Noah no dijo nada. El pitido tras sus tímpanos había empeorado.

—En principio el análisis de los miembros del Bilderberg no está nada desencaminado —prosiguió Oscar con su discurso—. La masa de personas es el mayor problema de nuestro planeta, así que sería absurdo dejar a la masa decidir democráticamente sobre su propio destino. Sería como permitir a los presos del corredor de la muerte decidir sobre la pena capital.

A Noah le habría gustado meterse un dedo en el oído para comprobar si el pitido creciente no provenía en realidad del exterior.

—¿Y cuál es exactamente el plan de estos del Bilderberg?

«¿Y qué tiene esto que ver conmigo?».

—No tengo ni idea. Pero al parecer a finales de los setenta se escindió del Club Bilderberg una agrupación extremista a la que el planteamiento para solucionar el problema de la superpoblación no le resultaba lo bastante radical. Completos chiflados que cuentan con tanto dinero como pocos escrúpulos. Hoy en día no tienen nada que ver oficialmente con el Club Bilderberg, aunque tomaron su nombre de la habitación en la que se hospedó su miembro más antiguo en el hotel Bilderberg en 1954.

—¿Room 17?

—Exacto. Y ahora mira de nuevo el nombre del cuadro a cuyo pintor están buscando. ¿No hay nada que te llame la atención?

¿El arroyo del este?

—A eso quería yo llegar.

Noah tragó saliva, algo crujió en su oído y de repente desapareció. El pitido se acabó. En cambio ahora oía todo por duplicado. Casi al mismo tiempo.
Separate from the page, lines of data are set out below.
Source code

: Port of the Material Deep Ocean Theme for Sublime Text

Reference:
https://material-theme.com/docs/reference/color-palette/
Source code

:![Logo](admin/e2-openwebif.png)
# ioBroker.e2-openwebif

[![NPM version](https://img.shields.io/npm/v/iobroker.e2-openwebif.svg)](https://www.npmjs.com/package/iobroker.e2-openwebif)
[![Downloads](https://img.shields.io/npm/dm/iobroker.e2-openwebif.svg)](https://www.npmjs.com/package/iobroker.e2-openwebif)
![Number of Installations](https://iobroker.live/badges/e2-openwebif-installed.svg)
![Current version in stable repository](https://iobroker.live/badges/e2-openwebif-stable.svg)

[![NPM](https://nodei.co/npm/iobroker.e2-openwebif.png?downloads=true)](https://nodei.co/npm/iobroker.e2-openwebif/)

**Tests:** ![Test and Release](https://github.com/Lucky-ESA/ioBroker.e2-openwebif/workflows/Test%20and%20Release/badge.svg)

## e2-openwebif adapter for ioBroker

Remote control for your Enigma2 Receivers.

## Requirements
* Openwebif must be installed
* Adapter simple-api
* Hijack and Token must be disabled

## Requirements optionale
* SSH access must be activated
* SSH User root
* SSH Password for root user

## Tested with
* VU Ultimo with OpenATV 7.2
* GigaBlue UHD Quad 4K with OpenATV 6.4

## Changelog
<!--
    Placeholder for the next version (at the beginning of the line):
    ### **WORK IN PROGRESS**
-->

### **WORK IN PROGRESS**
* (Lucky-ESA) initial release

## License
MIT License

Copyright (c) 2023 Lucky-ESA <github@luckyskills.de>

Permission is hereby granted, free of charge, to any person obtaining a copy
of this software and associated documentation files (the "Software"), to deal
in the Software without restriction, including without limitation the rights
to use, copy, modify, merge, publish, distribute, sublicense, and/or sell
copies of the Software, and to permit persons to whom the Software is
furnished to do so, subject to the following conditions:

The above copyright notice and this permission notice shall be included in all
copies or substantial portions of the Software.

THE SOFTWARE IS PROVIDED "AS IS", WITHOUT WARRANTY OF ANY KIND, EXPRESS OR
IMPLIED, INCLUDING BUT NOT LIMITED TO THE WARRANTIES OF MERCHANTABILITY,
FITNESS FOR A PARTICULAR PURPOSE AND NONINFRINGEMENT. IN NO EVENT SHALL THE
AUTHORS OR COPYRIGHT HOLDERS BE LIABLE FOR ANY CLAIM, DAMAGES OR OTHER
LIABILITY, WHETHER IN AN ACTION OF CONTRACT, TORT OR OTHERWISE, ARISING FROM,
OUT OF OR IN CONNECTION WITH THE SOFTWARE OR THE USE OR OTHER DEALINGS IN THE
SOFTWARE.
Tanto la voz del hombre mayor en su cabeza: «El arroyo del este… Arroyo oriental…».

Como la voz de Oscar, que dijo agitado:

—Arroyo oriental. En holandés: Oosterbeek. El emplazamiento del primer hotel Bilderberg.

—¿Qué significa eso? —susurró Noah.

Oscar se encogió de hombros.

—Que estás jodido si es a ellos a quienes te enfrentas.